It is always preferable to drive during the day, when we have greater visibility and when there is a statistically lower chance for drivers under the influence to be on the road. Drivers are also less likely to be tired during the daylight hours, and it is especially advisable to avoid driving when your circadian rhythm makes you drowsy between the hours of 12 a.m. to 6 a.m. However, sometimes circumstances call for driving at night. Follow these tips to ensure you’re taking every precaution to have a safe and enjoyable nighttime drive.
1. Make sure you’re well rested
It is well-known that sleep deprivation is strongly associated with car accidents. Some models estimate that up to 33% of fatal car crashes involve drowsy drivers. Sleep deprivation impairs your ability to focus, your reaction time, and your emotional response, making things like road rage more likely. The CDC recommends adults get a minimum of 7 hours of sleep every night, and some adults will require more to feel well-rested.

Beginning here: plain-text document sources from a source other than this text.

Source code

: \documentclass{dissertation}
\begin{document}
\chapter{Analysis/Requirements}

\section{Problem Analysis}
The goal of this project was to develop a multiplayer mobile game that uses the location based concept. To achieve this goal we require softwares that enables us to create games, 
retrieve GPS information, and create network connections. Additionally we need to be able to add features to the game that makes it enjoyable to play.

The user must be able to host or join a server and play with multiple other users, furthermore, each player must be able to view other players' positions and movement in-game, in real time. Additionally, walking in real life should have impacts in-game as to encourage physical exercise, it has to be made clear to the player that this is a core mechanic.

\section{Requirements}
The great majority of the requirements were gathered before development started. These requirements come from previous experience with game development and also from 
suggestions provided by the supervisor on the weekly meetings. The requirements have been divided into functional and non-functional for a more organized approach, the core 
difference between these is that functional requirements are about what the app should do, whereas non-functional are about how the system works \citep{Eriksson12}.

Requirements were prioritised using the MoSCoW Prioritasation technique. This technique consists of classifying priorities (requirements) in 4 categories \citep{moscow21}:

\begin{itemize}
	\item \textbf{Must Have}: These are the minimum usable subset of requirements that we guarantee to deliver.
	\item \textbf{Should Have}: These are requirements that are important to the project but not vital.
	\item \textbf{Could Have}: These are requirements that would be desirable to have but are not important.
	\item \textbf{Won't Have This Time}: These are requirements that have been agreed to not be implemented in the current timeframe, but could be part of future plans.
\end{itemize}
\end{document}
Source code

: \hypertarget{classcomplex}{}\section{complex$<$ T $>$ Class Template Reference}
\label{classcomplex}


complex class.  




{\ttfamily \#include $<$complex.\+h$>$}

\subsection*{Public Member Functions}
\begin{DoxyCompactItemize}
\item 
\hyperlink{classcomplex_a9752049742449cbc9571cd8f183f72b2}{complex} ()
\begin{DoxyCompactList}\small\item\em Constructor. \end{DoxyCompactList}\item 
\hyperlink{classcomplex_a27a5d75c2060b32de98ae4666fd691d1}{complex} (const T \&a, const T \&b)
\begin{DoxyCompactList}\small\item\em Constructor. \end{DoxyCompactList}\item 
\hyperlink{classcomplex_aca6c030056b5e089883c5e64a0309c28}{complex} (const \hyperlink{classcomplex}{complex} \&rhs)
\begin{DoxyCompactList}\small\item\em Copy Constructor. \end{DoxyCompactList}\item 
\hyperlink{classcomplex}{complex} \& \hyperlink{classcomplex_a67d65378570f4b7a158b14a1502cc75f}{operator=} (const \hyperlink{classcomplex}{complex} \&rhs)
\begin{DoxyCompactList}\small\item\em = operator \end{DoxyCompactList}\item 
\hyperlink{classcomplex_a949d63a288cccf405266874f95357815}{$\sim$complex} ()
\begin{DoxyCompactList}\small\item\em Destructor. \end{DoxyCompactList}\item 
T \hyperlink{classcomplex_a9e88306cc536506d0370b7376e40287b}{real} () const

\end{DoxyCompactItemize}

2. Take breaks and don’t drive for too long
It is recommended to not drive for more than 10 hours a day for professional drivers with passenger-carrying vehicles. Non-professional drivers should likely drive fewer. No matter how many hours you plan to drive, you should make sure to take appropriate breaks. Multiple sources recommend taking a fifteen-minute break from driving for every two hours on the road.
Many highways offer rest stops and rest areas, where you can rest or take a nap, get refreshments, use the restroom, and walk around and stretch. Taking these breaks is important for ensuring comfort and for helping stay alert when returning to driving.
3. Follow the road rules and speed limit
Following road rules is crucial for safe driving. Be sure you are always following the rules of the road, including obeying the speed limit, watching for construction zones, and slowing down if you encounter sub-optimal weather, windy roads, and of course, when it is dark out.
Make sure your headlights are on. Use your bright headlights when there is no oncoming traffic, or when you’re in a particularly dark area without streetlamps. Especially when you are driving in unfamiliar territory, headlights should be on even during the day. Many states have laws about having headlights on in construction zones or during poor weather.
4. Make sure you’re as comfortable as possible
Being comfortable while driving is important for focus and reducing distractions. Especially on long drives, ergonomic cushions for lumbar or cervical support can be helpful. Having a passenger is a good idea for long drives or for driving at night. A passenger allows for conversation, and they can help with directions, spotting problems on the road, or for swapping driving. Consider other comfort factors, like low music playing on the radio or having your window down. Remember that temporary alertness tools like caffeine and cool air aren’t sufficient replacements for real rest, but they can help keep you comfortable.
5. Reduce or eliminate distractions
There are three primary types of distractions while driving: manual, visual, and cognitive. Manual is when your hands or feet are being used for something other than driving, such as when you grab a cup of coffee to drink. Visual is when you remove your eyes from the road, such as when viewing a passing billboard. The third, cognitive, is when your mind wanders and takes your attention away from the road. Cognitive distractions become more problematic when the driver is fatigued.
It is important to note that texting while driving involves all three types of distracted driving and is extremely dangerous. No text is so important that it cannot wait to be sent. If something is important, find a safe place to pull over to use your cell phone.
Strive to keep your vehicle tidy so that you don’t have to reach far for things you may need while driving, such as a water bottle. Never, ever look at your phone or other electronic devices while operating a vehicle.
These suggestions are always applicable for good driving habits. They are especially important when driving at night, when your visibility is reduced and when there is a greater likelihood for more drivers on the road who are under the influence. Always practice good driving habits to keep yourself and other drivers on the road safe.